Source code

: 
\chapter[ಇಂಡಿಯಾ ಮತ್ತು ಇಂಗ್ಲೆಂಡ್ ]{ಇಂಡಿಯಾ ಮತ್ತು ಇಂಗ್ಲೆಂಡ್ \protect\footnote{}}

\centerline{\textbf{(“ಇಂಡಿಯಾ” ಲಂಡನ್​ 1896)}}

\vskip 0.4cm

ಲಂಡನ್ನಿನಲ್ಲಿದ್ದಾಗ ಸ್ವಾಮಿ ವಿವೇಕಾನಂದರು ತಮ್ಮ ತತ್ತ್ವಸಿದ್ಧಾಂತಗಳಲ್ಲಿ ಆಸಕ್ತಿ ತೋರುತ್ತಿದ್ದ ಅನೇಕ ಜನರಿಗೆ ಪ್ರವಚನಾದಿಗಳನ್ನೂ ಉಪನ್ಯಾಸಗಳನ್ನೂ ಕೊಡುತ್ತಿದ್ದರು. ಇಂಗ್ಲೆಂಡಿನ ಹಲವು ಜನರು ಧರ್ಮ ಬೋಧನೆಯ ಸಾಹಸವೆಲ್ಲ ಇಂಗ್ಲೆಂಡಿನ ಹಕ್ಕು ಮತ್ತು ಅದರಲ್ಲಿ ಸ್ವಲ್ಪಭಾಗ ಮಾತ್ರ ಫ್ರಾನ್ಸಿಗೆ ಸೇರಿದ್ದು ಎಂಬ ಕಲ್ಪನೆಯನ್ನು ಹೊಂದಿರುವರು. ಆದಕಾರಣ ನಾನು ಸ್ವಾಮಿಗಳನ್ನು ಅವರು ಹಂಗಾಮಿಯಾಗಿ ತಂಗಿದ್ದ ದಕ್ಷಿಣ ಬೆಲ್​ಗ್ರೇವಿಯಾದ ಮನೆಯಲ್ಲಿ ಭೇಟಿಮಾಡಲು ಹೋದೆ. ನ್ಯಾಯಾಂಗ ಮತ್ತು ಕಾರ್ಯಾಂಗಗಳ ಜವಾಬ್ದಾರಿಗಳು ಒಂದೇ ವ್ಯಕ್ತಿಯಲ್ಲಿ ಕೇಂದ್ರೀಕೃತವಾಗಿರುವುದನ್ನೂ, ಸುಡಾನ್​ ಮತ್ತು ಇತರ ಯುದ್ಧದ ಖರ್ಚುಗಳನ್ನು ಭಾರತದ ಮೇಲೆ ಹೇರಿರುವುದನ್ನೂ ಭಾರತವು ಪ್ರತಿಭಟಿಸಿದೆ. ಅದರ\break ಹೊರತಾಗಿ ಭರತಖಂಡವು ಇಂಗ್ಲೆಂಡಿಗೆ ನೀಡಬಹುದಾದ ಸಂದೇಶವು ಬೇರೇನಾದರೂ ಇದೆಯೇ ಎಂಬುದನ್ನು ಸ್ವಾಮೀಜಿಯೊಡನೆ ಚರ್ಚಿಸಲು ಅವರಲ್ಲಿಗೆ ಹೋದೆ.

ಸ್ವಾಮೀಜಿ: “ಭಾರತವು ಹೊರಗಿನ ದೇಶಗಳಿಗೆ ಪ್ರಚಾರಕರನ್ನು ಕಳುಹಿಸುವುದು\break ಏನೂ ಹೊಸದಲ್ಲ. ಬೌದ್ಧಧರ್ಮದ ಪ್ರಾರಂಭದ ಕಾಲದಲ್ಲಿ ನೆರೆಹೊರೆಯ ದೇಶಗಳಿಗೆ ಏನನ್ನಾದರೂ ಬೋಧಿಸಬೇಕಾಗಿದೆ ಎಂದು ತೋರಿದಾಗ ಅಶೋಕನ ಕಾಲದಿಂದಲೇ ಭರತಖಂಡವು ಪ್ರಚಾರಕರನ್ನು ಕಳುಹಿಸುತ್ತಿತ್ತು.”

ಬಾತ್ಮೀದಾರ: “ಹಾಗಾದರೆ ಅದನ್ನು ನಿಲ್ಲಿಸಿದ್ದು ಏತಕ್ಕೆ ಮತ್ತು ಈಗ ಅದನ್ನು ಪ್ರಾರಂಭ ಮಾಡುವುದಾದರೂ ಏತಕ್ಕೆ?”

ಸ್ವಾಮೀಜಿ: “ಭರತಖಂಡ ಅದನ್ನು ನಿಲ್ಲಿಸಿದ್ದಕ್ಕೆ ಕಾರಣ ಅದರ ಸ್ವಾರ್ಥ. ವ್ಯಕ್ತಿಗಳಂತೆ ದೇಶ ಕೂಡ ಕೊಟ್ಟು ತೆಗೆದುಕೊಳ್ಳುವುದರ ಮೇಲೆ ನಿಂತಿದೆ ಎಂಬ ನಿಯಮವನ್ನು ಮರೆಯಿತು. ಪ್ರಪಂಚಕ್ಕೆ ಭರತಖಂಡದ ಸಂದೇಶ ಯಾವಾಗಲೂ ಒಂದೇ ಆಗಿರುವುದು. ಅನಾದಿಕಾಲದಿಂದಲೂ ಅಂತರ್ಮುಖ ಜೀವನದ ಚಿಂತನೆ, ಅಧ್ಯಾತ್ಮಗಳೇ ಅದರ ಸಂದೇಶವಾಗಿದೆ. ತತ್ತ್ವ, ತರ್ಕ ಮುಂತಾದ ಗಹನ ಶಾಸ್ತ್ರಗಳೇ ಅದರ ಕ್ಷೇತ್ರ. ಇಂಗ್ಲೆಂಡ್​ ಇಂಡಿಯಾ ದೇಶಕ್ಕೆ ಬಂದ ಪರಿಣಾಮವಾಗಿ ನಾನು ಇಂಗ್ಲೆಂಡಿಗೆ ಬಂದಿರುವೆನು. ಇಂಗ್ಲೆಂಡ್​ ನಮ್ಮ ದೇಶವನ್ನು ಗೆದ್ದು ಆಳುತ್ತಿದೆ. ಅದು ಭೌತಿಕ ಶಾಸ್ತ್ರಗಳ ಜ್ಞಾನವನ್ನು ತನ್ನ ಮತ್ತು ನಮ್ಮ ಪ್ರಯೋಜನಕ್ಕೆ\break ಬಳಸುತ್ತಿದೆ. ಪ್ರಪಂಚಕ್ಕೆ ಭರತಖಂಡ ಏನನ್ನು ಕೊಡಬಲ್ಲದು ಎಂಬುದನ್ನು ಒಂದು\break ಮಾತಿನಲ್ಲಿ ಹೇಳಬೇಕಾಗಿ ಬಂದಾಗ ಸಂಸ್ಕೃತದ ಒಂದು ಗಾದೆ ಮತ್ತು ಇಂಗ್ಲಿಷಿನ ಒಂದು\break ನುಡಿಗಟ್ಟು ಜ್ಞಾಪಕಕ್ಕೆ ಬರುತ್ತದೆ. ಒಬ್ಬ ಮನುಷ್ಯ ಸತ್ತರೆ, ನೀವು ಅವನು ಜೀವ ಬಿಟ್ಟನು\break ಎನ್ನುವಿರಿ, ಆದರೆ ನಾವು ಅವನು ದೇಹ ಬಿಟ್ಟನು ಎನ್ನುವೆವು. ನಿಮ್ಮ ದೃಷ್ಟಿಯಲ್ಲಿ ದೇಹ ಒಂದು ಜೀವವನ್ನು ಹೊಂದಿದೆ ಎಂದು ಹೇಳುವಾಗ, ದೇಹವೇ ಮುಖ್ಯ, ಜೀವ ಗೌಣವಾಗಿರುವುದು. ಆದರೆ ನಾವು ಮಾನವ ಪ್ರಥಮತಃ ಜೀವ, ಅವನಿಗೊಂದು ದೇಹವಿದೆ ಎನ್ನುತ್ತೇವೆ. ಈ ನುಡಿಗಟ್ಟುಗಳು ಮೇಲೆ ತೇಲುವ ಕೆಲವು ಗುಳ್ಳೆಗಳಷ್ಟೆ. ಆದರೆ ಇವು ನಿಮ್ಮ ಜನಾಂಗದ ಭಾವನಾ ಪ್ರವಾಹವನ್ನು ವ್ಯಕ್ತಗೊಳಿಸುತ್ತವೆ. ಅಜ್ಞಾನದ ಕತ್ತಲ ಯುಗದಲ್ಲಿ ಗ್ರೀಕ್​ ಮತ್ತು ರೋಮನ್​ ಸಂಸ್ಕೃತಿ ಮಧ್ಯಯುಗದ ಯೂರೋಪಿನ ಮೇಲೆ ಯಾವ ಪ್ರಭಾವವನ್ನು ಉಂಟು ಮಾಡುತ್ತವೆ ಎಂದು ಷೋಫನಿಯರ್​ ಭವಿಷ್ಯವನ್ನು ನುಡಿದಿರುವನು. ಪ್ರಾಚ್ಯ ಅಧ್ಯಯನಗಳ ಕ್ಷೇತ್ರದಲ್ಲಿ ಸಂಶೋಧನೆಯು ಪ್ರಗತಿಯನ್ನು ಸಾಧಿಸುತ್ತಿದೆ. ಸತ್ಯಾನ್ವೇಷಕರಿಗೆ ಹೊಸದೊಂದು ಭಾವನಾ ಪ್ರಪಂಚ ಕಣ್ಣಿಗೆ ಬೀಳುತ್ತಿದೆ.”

[WHAT YOU ARE ASKED TO DO]
A verbatim transcription is needed of the lines above, starting at the line with "ಹೊರಗಿನ ದೇಶಗಳಿಗೆ ಪ್ರಚಾರಕರನ್ನು" and ending at the line with "ಅದನ್ನು ನಿಲ್ಲಿಸಿದ್ದು ಏತಕ್ಕೆ", both included, and of nothing else.

[ANSWER TO THE EXERCISE]
ಸ್ವಾಮೀಜಿ: “ಭಾರತವು ಹೊರಗಿನ ದೇಶಗಳಿಗೆ ಪ್ರಚಾರಕರನ್ನು ಕಳುಹಿಸುವುದು\break ಏನೂ ಹೊಸದಲ್ಲ. ಬೌದ್ಧಧರ್ಮದ ಪ್ರಾರಂಭದ ಕಾಲದಲ್ಲಿ ನೆರೆಹೊರೆಯ ದೇಶಗಳಿಗೆ ಏನನ್ನಾದರೂ ಬೋಧಿಸಬೇಕಾಗಿದೆ ಎಂದು ತೋರಿದಾಗ ಅಶೋಕನ ಕಾಲದಿಂದಲೇ ಭರತಖಂಡವು ಪ್ರಚಾರಕರನ್ನು ಕಳುಹಿಸುತ್ತಿತ್ತು.”

ಬಾತ್ಮೀದಾರ: “ಹಾಗಾದರೆ ಅದನ್ನು ನಿಲ್ಲಿಸಿದ್ದು ಏತಕ್ಕೆ ಮತ್ತು ಈಗ ಅದನ್ನು ಪ್ರಾರಂಭ ಮಾಡುವುದಾದರೂ ಏತಕ್ಕೆ?”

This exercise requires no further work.